[Start of section]

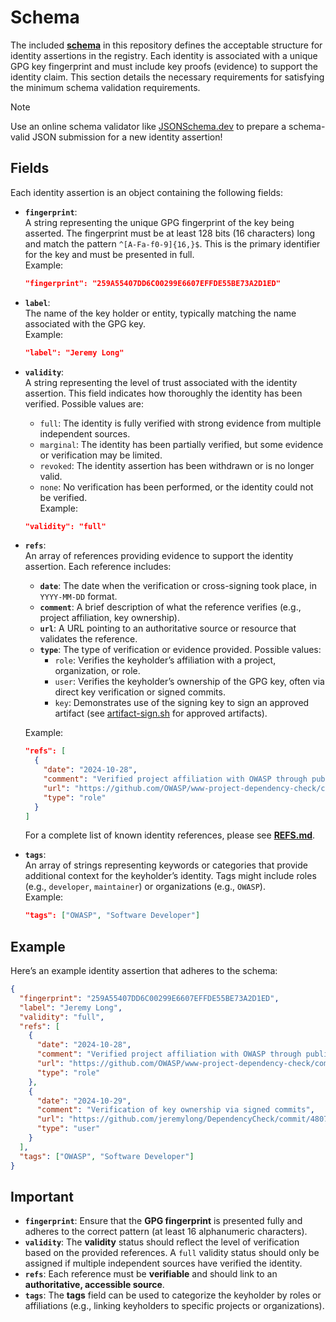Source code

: # Schema
The included [**schema**](/schema.json) in this repository defines the acceptable structure for identity assertions in the registry. Each identity is associated with a unique GPG key fingerprint and must include key proofs (evidence) to support the identity claim. This section details the necessary requirements for satisfying the minimum schema validation requirements.

> [!NOTE]
> Use an online schema validator like [JSONSchema.dev](https://jsonschema.dev/) to prepare a schema-valid JSON submission for a new identity assertion!

## **Fields**

Each identity assertion is an object containing the following fields:

- **`fingerprint`**:  
  A string representing the unique GPG fingerprint of the key being asserted. The fingerprint must be at least 128 bits (16 characters) long and match the pattern `^[A-Fa-f0-9]{16,}$`. This is the primary identifier for the key and must be presented in full.  
  Example:  
  ```json
  "fingerprint": "259A55407DD6C00299E6607EFFDE55BE73A2D1ED"
  ```

- **`label`**:  
  The name of the key holder or entity, typically matching the name associated with the GPG key.  
  Example:  
  ```json
  "label": "Jeremy Long"
  ```

- **`validity`**:  
  A string representing the level of trust associated with the identity assertion. This field indicates how thoroughly the identity has been verified. Possible values are:
  - `full`: The identity is fully verified with strong evidence from multiple independent sources.
  - `marginal`: The identity has been partially verified, but some evidence or verification may be limited.
  - `revoked`: The identity assertion has been withdrawn or is no longer valid.
  - `none`: No verification has been performed, or the identity could not be verified.  
  Example:  
  ```json
  "validity": "full"
  ```

- **`refs`**:  
  An array of references providing evidence to support the identity assertion. Each reference includes:
  - **`date`**: The date when the verification or cross-signing took place, in `YYYY-MM-DD` format.
  - **`comment`**: A brief description of what the reference verifies (e.g., project affiliation, key ownership).
  - **`url`**: A URL pointing to an authoritative source or resource that validates the reference.
  - **`type`**: The type of verification or evidence provided. Possible values:
    - `role`: Verifies the keyholder’s affiliation with a project, organization, or role.
    - `user`: Verifies the keyholder’s ownership of the GPG key, often via direct key verification or signed commits.
    - `key`: Demonstrates use of the signing key to sign an approved artifact (see [artifact-sign.sh](/artifact-sign.sh) for approved artifacts).

  Example:
  ```json
  "refs": [
    {
      "date": "2024-10-28",
      "comment": "Verified project affiliation with OWASP through public documentation",
      "url": "https://github.com/OWASP/www-project-dependency-check/commits/master/index.md",
      "type": "role"
    }
  ]
  ```
  For a complete list of known identity references, please see [**REFS.md**](/REFS.md).
- **`tags`**:  
  An array of strings representing keywords or categories that provide additional context for the keyholder’s identity. Tags might include roles (e.g., `developer`, `maintainer`) or organizations (e.g., `OWASP`).  
  Example:  
  ```json
  "tags": ["OWASP", "Software Developer"]
  ```

## Example

Here’s an example identity assertion that adheres to the schema:

```json
{
  "fingerprint": "259A55407DD6C00299E6607EFFDE55BE73A2D1ED",
  "label": "Jeremy Long",
  "validity": "full",
  "refs": [
    {
      "date": "2024-10-28",
      "comment": "Verified project affiliation with OWASP through public documentation",
      "url": "https://github.com/OWASP/www-project-dependency-check/commits/master/index.md",
      "type": "role"
    },
    {
      "date": "2024-10-29",
      "comment": "Verification of key ownership via signed commits",
      "url": "https://github.com/jeremylong/DependencyCheck/commit/48074e6c0679cf4429f80292e3234f328fc870e9",
      "type": "user"
    }
  ],
  "tags": ["OWASP", "Software Developer"]
}
```

## Important
- **`fingerprint`**: Ensure that the **GPG fingerprint** is presented fully and adheres to the correct pattern (at least 16 alphanumeric characters).
- **`validity`**: The **validity** status should reflect the level of verification based on the provided references. A `full` validity status should only be assigned if multiple independent sources have verified the identity.
- **`refs`**: Each reference must be **verifiable** and should link to an **authoritative, accessible source**.
- **`tags`**: The **tags** field can be used to categorize the keyholder by roles or affiliations (e.g., linking keyholders to specific projects or organizations).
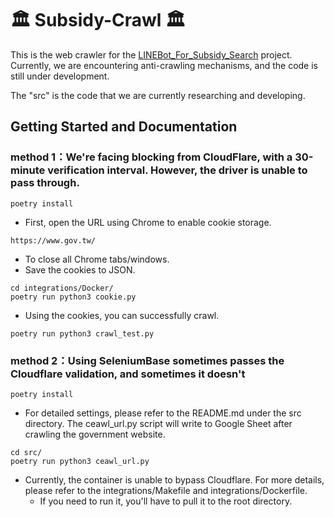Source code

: # 🏛️ Subsidy-Crawl 🏛️

This is the web crawler for the [LINEBot_For_Subsidy_Search](https://github.com/Fionn88/LineBot-Subsidy) project. Currently, we are encountering anti-crawling mechanisms, and the code is still under development.

The "src" is the code that we are currently researching and developing.

## Getting Started and Documentation

### method 1：We're facing blocking from CloudFlare, with a 30-minute verification interval. However, the driver is unable to pass through.

```
poetry install
```

- First, open the URL using Chrome to enable cookie storage.
```
https://www.gov.tw/
```

- To close all Chrome tabs/windows.
- Save the cookies to JSON.
```
cd integrations/Docker/
poetry run python3 cookie.py
```

- Using the cookies, you can successfully crawl.
```
poetry run python3 crawl_test.py
```

### method 2：Using SeleniumBase sometimes passes the Cloudflare validation, and sometimes it doesn't

```
poetry install
```

- For detailed settings, please refer to the README.md under the src directory. The ceawl_url.py script will write to Google Sheet after crawling the government website.
```
cd src/
poetry run python3 ceawl_url.py
```

- Currently, the container is unable to bypass Cloudflare. For more details, please refer to the integrations/Makefile and integrations/Dockerfile.
    - If you need to run it, you'll have to pull it to the root directory.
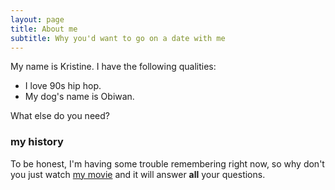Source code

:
 ```yaml
---
layout: page
title: About me
subtitle: Why you'd want to go on a date with me
---
```


My name is Kristine. I have the following qualities:

- I love 90s hip hop.
- My dog's name is Obiwan. 

What else do you need?

### my history

To be honest, I'm having some trouble remembering right now, so why don't you just watch [my movie](http://en.wikipedia.org/wiki/The_Princess_Bride_%28film%29) and it will answer **all** your questions.
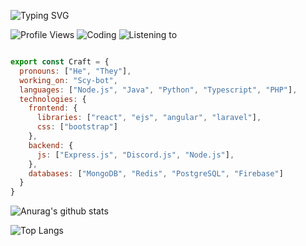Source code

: ![Typing SVG](https://readme-typing-svg.herokuapp.com/?lines=Hello+World!) <br/>

![Profile Views](https://komarev.com/ghpvc/?username=Craftzman7) ![Coding](https://img.shields.io/endpoint?url=https://dev.discordprofiles.me/api/badge/vscode/542572136112324629) ![Listening to](https://img.shields.io/endpoint?url=https://dev.discordprofiles.me/api/badge/spotify/542572136112324629) 


```js

export const Craft = {
  pronouns: ["He", "They"],
  working_on: "Scy-bot",
  languages: ["Node.js", "Java", "Python", "Typescript", "PHP"],
  technologies: {
    frontend: {
      libraries: ["react", "ejs", "angular", "laravel"],
      css: ["bootstrap"]
    },
    backend: {
      js: ["Express.js", "Discord.js", "Node.js"],
    },
    databases: ["MongoDB", "Redis", "PostgreSQL", "Firebase"]
  }
}
```




![Anurag's github stats](https://github-readme-stats.vercel.app/api?username=Craftzman7&count_private=true)




![Top Langs](https://github-readme-stats.vercel.app/api/top-langs/?username=Craftzman7)
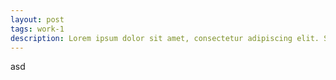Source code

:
 ```yaml
---
layout: post
tags: work-1
description: Lorem ipsum dolor sit amet, consectetur adipiscing elit. Sed in mi nec orci ultricies porttitor. Curabitur bibendum vitae nisl a posuere. Aliquam dolor massa, egestas varius tristique at, imperdiet at sapien. Suspendisse quis ipsum nibh. Morbi sed condimentum ante. Proin maximus suscipit libero, eget dapibus neque eleifend eget. Quisque non orci id tortor tincidunt semper. Aliquam erat volutpat. Morbi commodo libero quam, eu congue nisl euismod aliquam. Donec scelerisque maximus elit ac finibus. Morbi quis dolor non nisl maximus tempus. Curabitur dapibus enim odio, ullamcorper sollicitudin arcu sagittis eu. Quisque ullamcorper felis id ex posuere, iaculis viverra elit scelerisque. Suspendisse in leo fermentum eros eleifend vehicula. Fusce tempor dolor luctus luctus molestie.
---
```


asd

[End of section]

_What the exercise asks_
When the word "stats" turns up on a line of the material above, copy that line.

_Answer for this exercise_
![Anurag's github stats](https://github-readme-stats.vercel.app/api?username=Craftzman7&count_private=true)
![Top Langs](https://github-readme-stats.vercel.app/api/top-langs/?username=Craftzman7)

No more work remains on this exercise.